CodeGuru Home VC++ / MFC / C++ .NET / C# Visual Basic VB Forums Developer.com
Page 1 of 2 12 LastLast
Results 1 to 15 of 29
  1. #1
    Join Date
    Feb 2009
    Location
    Portland, OR
    Posts
    1,488

    Trying to resolve a locking thread

    I know that this question may sound quite vague but I don't know how else to address it. I have a process with several worker threads. When the process is closing I need to gracefully shut it down. I use a well established and tried mechanism of a signaling "stop event" to let all worker threads know that it's time to quit, while at the same time waiting for all thread handles to become signaled.

    Here's the code for the waiting part:
    Code:
    //Signal threads that it's time to stop
    SetEvent(hEventStopNow);
    
    //And wait for all threads to be signaled
    DWORD dwR = WaitForMultipleObjects(nThreadCount, pThreadHandles, TRUE, 5000);
    Most times the waiting API above returns almost immediately, but maybe 1% of the times it does not and times out with error code 258. The situation is made worse by the following factors:

    1. The process in question is a screen saver
    2. And it is running on a client's machine that I don't have access to.
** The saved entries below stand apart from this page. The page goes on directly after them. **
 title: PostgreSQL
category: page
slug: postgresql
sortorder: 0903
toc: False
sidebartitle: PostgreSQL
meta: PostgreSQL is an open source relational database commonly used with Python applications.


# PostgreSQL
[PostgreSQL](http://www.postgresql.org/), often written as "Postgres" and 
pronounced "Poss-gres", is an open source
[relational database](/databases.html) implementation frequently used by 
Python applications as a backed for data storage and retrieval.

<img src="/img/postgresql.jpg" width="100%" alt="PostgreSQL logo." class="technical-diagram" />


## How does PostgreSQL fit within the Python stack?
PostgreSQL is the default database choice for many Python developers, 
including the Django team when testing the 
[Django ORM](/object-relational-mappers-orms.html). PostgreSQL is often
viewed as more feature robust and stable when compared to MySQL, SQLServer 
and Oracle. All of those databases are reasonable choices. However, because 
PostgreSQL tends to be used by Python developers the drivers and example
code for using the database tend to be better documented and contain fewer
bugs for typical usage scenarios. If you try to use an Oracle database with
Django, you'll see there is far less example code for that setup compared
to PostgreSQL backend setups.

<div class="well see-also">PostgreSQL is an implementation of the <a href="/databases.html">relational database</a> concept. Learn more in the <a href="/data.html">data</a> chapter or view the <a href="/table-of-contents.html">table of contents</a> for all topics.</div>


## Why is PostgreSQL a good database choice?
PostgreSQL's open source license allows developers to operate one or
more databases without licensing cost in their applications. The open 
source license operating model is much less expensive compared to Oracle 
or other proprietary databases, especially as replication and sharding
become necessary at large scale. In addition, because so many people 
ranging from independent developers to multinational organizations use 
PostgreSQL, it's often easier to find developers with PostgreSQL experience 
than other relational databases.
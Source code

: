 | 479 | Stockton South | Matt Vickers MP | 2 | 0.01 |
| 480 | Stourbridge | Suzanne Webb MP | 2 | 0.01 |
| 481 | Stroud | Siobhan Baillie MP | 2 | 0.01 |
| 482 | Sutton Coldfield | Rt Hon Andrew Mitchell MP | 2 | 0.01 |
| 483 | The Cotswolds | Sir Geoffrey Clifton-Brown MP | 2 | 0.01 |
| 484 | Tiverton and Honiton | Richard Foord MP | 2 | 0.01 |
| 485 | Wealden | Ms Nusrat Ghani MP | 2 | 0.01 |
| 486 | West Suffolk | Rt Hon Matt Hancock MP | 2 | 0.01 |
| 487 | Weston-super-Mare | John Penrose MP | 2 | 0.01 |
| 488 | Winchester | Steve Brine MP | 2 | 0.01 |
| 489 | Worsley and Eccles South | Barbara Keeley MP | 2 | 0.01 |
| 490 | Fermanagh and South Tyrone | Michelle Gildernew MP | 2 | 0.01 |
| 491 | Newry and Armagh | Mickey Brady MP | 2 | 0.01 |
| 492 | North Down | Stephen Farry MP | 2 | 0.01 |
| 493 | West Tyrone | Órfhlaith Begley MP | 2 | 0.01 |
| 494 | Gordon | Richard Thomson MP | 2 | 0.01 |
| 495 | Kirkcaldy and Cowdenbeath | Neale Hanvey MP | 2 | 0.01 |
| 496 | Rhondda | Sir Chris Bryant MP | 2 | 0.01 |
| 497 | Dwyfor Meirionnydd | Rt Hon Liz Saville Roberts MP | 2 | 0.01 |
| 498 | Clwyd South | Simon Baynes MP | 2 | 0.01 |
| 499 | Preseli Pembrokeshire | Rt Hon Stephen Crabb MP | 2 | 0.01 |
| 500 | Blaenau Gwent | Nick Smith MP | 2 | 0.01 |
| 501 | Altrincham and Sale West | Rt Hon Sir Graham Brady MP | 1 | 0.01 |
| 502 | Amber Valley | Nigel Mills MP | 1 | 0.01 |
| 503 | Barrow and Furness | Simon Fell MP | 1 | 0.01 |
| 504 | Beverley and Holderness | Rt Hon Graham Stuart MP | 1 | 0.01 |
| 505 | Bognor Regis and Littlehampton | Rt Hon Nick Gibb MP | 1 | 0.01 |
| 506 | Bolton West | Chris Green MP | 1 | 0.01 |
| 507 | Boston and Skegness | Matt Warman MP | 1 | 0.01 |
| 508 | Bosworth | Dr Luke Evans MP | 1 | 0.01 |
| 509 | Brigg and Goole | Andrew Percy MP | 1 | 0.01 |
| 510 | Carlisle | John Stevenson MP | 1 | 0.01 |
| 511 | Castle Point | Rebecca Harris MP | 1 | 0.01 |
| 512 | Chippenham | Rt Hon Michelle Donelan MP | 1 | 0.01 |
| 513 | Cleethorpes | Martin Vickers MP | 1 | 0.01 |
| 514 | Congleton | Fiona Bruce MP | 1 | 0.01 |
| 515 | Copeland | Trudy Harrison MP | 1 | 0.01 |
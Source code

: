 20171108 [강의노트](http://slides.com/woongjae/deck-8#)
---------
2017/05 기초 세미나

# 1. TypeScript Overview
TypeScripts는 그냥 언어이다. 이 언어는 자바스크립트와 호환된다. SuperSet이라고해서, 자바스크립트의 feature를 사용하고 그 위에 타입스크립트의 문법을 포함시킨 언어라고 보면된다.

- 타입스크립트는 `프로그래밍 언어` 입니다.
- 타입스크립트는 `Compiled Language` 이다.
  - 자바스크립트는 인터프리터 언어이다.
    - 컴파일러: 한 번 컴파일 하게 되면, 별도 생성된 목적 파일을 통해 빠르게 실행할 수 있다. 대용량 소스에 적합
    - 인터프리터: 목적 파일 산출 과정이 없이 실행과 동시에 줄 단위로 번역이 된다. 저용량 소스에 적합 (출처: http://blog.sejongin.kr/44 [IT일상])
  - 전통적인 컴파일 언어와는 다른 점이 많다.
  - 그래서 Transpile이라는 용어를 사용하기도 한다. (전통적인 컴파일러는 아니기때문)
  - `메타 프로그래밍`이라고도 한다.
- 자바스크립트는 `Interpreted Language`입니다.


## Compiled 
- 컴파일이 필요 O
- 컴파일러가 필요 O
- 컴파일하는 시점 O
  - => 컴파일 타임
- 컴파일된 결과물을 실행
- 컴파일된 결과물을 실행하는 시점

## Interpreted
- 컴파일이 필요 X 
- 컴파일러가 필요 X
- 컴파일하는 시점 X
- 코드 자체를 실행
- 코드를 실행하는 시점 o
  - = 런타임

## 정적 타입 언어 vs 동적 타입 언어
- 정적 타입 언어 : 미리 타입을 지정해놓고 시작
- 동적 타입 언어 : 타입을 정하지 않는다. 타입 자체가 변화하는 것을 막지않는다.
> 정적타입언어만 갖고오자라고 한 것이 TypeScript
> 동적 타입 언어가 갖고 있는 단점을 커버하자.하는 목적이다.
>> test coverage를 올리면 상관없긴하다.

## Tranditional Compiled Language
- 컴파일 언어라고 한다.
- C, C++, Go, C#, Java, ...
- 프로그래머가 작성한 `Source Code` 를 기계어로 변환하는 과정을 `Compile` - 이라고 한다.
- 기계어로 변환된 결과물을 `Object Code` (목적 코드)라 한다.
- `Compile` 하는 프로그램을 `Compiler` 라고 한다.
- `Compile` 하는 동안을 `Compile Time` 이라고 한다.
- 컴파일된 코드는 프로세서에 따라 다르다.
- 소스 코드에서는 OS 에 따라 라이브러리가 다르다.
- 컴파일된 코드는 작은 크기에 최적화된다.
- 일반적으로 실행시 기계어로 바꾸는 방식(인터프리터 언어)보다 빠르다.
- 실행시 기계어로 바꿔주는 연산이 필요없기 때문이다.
    The worker threads are:

    A. One that does graphics rendering using GDI+
    B. Then another thread that preps graphics for the thread A
    (The access to these objects are synchronized between threads using mutexes)


    OK, now my question. Is there any way to find out where a thread is locked up when or after a waiting API times out, or which API was called in it last?


    PS. Please note that I'm not asking to check if my process of synchronization between threads is correct, I've done that many times myself.

  2. #2
    Join Date
    Nov 2000
    Location
    Voronezh, Russia
    Posts
    6,620

    Re: Trying to resolve a locking thread

    Is there any way to find out where a thread is locked up when or after a waiting API times out, or which API was called in it last?
    Exhaustive logging operations may help, but strictly saying, the answer is 'no' (just because logging itself interferes with thread timings and ultimately distorts the picture).

    PS. Another approach would be running the app in remote debugging session. But this surely cannot/mustn't be practiced on client site.

    PPS. The situation looks like threads deadlock each other, so you should review your code for proper resource freeing order after signaling shutdown.

    PPPS. Oh, just crossed my mind, you could snap a minidump and analyze it in the lab for thread states as well.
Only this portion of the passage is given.